Taylor has two Yankee titles this spring: The Yankees: An Authorized History of the New York Yankees by Phil Pepe, Centennial Edition (Apr.), and The Proudest Yankees of All: From the Bronx to Cooperstown by David Hickey and Kerry Keene (June). "Simply put," says Nancy Rothschild, "New York is America's city, and the Yankees are America's team.

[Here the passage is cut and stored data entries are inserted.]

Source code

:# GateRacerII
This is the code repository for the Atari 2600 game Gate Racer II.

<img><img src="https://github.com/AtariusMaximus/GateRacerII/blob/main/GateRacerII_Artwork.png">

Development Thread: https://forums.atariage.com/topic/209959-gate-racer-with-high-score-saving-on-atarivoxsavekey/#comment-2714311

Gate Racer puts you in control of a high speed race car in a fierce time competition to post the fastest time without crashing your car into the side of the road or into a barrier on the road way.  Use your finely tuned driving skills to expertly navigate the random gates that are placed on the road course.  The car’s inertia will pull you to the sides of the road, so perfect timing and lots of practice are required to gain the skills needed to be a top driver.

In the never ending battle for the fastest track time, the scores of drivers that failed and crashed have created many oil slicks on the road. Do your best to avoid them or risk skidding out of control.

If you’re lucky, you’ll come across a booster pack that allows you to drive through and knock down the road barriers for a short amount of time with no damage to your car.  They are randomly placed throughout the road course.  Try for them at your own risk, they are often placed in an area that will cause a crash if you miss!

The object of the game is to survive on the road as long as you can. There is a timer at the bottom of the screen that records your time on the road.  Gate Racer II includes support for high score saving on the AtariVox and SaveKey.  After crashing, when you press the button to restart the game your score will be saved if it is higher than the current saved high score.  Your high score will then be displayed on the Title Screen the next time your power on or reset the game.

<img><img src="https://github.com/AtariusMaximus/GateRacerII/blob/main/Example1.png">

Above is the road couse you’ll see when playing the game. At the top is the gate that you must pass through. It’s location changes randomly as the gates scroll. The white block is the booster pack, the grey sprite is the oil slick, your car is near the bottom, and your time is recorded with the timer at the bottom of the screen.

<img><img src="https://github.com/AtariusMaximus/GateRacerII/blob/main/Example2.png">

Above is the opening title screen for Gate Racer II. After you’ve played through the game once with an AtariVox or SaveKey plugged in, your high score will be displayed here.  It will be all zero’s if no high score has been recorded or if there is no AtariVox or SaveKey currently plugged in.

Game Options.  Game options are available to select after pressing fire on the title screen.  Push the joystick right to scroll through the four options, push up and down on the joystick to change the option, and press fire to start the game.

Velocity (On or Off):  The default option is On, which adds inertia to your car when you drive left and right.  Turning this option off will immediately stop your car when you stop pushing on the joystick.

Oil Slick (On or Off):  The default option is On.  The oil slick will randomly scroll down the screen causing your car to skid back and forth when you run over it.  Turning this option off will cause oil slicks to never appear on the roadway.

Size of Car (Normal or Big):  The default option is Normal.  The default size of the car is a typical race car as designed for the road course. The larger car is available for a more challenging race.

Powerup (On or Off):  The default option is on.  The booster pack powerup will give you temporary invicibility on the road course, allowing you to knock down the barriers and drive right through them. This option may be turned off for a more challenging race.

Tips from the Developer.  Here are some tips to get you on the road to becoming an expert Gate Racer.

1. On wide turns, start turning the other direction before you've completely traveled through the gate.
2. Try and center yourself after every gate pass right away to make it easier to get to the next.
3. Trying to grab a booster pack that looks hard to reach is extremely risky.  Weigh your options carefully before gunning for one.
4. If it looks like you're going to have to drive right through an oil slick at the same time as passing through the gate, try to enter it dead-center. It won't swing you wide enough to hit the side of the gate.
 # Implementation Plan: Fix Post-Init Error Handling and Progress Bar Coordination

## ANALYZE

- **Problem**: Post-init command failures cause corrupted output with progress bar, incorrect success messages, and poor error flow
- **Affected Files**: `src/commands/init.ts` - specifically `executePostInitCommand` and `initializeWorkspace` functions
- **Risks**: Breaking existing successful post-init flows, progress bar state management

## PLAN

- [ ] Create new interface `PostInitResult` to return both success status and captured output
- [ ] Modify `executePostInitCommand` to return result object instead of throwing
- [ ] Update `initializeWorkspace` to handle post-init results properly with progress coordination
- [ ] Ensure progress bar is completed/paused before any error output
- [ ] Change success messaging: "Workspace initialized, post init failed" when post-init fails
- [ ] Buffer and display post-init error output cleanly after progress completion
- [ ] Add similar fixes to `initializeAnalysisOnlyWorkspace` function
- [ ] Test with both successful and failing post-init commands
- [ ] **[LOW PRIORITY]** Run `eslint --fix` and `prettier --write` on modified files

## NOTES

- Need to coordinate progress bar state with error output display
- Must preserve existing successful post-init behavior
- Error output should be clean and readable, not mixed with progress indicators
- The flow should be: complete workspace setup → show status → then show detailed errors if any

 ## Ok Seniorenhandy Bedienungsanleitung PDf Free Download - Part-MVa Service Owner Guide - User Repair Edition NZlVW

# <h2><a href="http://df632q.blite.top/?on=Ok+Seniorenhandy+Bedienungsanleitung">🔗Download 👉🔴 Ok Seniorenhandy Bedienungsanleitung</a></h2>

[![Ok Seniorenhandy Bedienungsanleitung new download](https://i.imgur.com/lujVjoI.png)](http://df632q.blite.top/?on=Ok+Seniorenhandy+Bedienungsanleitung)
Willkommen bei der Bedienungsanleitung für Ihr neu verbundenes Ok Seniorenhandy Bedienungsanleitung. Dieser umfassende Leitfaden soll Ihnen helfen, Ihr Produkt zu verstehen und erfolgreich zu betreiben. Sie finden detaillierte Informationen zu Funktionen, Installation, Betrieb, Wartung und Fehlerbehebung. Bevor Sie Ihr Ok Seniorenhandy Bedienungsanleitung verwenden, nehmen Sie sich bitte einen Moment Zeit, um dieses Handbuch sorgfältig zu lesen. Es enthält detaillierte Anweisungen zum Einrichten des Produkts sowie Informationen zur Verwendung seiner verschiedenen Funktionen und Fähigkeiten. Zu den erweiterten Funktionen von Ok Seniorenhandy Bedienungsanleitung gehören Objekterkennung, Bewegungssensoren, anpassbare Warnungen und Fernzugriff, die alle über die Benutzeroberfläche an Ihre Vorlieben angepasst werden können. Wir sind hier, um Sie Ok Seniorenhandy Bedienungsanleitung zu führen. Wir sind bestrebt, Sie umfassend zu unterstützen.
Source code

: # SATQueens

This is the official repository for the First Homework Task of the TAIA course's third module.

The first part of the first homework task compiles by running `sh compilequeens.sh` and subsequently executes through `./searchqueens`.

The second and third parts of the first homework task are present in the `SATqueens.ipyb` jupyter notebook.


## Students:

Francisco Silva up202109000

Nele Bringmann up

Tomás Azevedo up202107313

Combine their persistent winning record with a large and diverse fan base—any kind of quality product with a reputable and talented author, we hope, will be well received among their followers." Taylor plans local media and bookstore appearances for both titles.
A different baseball perspective is offered by long-time Houston Astro Larry Dierker in This Ain't Brain Surgery: How to Win the Pennant Without Losing Your Mind (Simon & Schuster, July). "As it happens," says assistant editor Jon Malki,, "perhaps no one is more qualified than Larry Dierker to write a funny, broad-ranging and sharp-eyed appraisal of major league baseball, having seen the game from more angles than just about anybody." Dierker was a star pitcher for the Astros and in their radio booth for years before he became the Astros manager. S&S plans a 40,000-copy first printing and a three-city Texas publicity tour.

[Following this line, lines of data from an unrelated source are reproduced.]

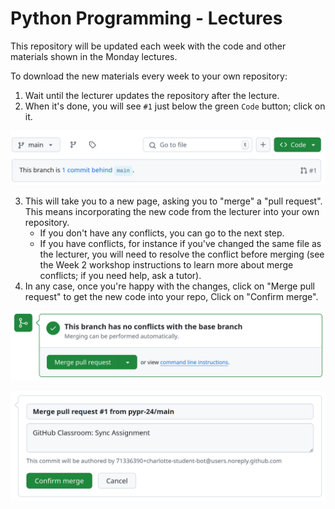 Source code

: # Python Programming - Lectures

This repository will be updated each week with the code and other materials shown in the Monday lectures.

To download the new materials every week to your own repository:

1. Wait until the lecturer updates the repository after the lecture.
2. When it's done, you will see `#1` just below the green `Code` button; click on it.

![`#1` button in your repo after the lecture.](img/1_pull_request.png)

3. This will take you to a new page, asking you to "merge" a "pull request". This means incorporating the new code from the lecturer into your own repository.
    - If you don't have any conflicts, you can go to the next step.
    - If you have conflicts, for instance if you've changed the same file as the lecturer, you will need to resolve the conflict before merging (see the Week 2 workshop instructions to learn more about merge conflicts; if you need help, ask a tutor).
4. In any case, once you're happy with the changes, click on "Merge pull request" to get the new code into your repo, Click on "Confirm merge".

!["Merge pull request" button](img/2_merge.png)

!["Confirm merge" button](img/3_confirm.png)
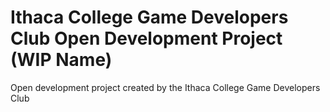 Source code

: # Ithaca College Game Developers Club Open Development Project (WIP Name)
Open development project created by the Ithaca College Game Developers Club

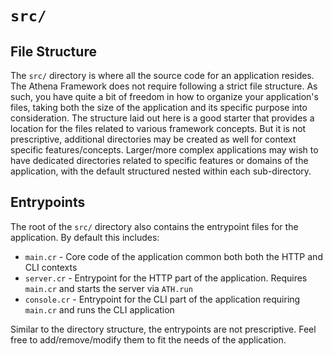 # `src/`

## File Structure

The `src/` directory is where all the source code for an application resides. The Athena Framework does not require following a strict file structure. As such, you have quite a bit of freedom in how to organize your application's files, taking both the size of the application and its specific purpose into consideration. The structure laid out here is a good starter that provides a location for the files related to various framework concepts. But it is not prescriptive, additional directories may be created as well for context specific features/concepts. Larger/more complex applications may wish to have dedicated directories related to specific features or domains of the application, with the default structured nested within each sub-directory.

## Entrypoints

The root of the `src/` directory also contains the entrypoint files for the application. By default this includes:

* `main.cr` - Core code of the application common both both the HTTP and CLI contexts
* `server.cr` - Entrypoint for the HTTP part of the application. Requires `main.cr` and starts the server via `ATH.run` 
* `console.cr` -  Entrypoint for the CLI part of the application requiring `main.cr` and runs the CLI application

Similar to the directory structure, the entrypoints are not prescriptive. Feel free to add/remove/modify them to fit the needs of the application.
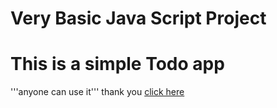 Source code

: 
# Very Basic Java Script Project
# This is a simple Todo app 
'''anyone can use it'''
thank you
[click here](https://mangal81.github.io/todo_app_js/) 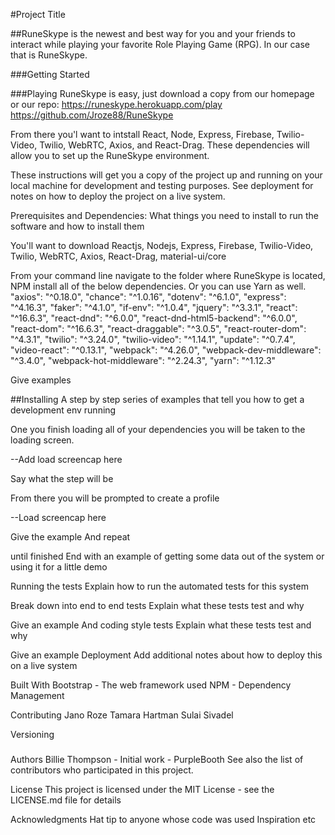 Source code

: #Project Title

##RuneSkype is the newest and best way for you and your friends to interact while playing your favorite Role Playing Game (RPG). In our case that is RuneSkype.




###Getting Started

###Playing RuneSkype is easy, just download a copy from our homepage or our repo: 
https://runeskype.herokuapp.com/play
https://github.com/Jroze88/RuneSkype

From there you'l want to intstall React, Node, Express, Firebase, Twilio-Video, Twilio, WebRTC, Axios, and React-Drag. These dependencies will allow you to set up the RuneSkype environment.

These instructions will get you a copy of the project up and running on your local machine for development and testing purposes. See deployment for notes on how to deploy the project on a live system.

Prerequisites and Dependencies:
What things you need to install to run the software and how to install them



You'll want to download Reactjs, Nodejs, Express, Firebase, Twilio-Video, Twilio, WebRTC, Axios, React-Drag, material-ui/core

From your command line navigate to the folder where RuneSkype is located, NPM install all of the below dependencies. Or you can use Yarn as well.
   "axios": "^0.18.0",
   "chance": "^1.0.16",
   "dotenv": "^6.1.0",
   "express": "^4.16.3",
   "faker": "^4.1.0",
   "if-env": "^1.0.4",
   "jquery": "^3.3.1",
   "react": "^16.6.3",
   "react-dnd": "^6.0.0",
   "react-dnd-html5-backend": "^6.0.0",
   "react-dom": "^16.6.3",
   "react-draggable": "^3.0.5",
   "react-router-dom": "^4.3.1",
   "twilio": "^3.24.0",
   "twilio-video": "^1.14.1",
   "update": "^0.7.4",
   "video-react": "^0.13.1",
   "webpack": "^4.26.0",
   "webpack-dev-middleware": "^3.4.0",
   "webpack-hot-middleware": "^2.24.3",
   "yarn": "^1.12.3"

Give examples

##Installing
A step by step series of examples that tell you how to get a development env running

One you finish loading all of your dependencies you will be taken to the loading screen. 

--Add load screencap here

Say what the step will be

From there you will be prompted to create a profile

--Load screencap here

Give the example
And repeat

until finished
End with an example of getting some data out of the system or using it for a little demo

Running the tests
Explain how to run the automated tests for this system

Break down into end to end tests
Explain what these tests test and why

Give an example
And coding style tests
Explain what these tests test and why

Give an example
Deployment
Add additional notes about how to deploy this on a live system

Built With
Bootstrap - The web framework used
NPM - Dependency Management

Contributing
Jano Roze
Tamara Hartman
Sulai Sivadel

Versioning
###

Authors
Billie Thompson - Initial work - PurpleBooth
See also the list of contributors who participated in this project.

License
This project is licensed under the MIT License - see the LICENSE.md file for details

Acknowledgments
Hat tip to anyone whose code was used
Inspiration
etc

One of the most popular baseball series around is Tales from the Dugout from Sports Publishing. "We published our first Tales from book on the New York Yankees in 1999," says Peter L. Bannon, president of Sports Publishing. "We had an author who had great stories on the Yankees, but not in a way that would lend to a comprehensive book. However, everyone who read the stories loved them. We made the decision to publish the book as a collection of the greatest stories ever told [now the series subtitle] and titled it Tales from the Yankee Dugout." This series has become very popular and now includes more than 40 books on various professional and college sports teams. In addition to the 40 titles in print, Sports Publishing has more than 50 additional Tales from titles under contract for the next several years. This spring, books on the Phillies, Pirates and Cubs will be featured. The average print runs are 10,000 to 15,000, backed with local publicity.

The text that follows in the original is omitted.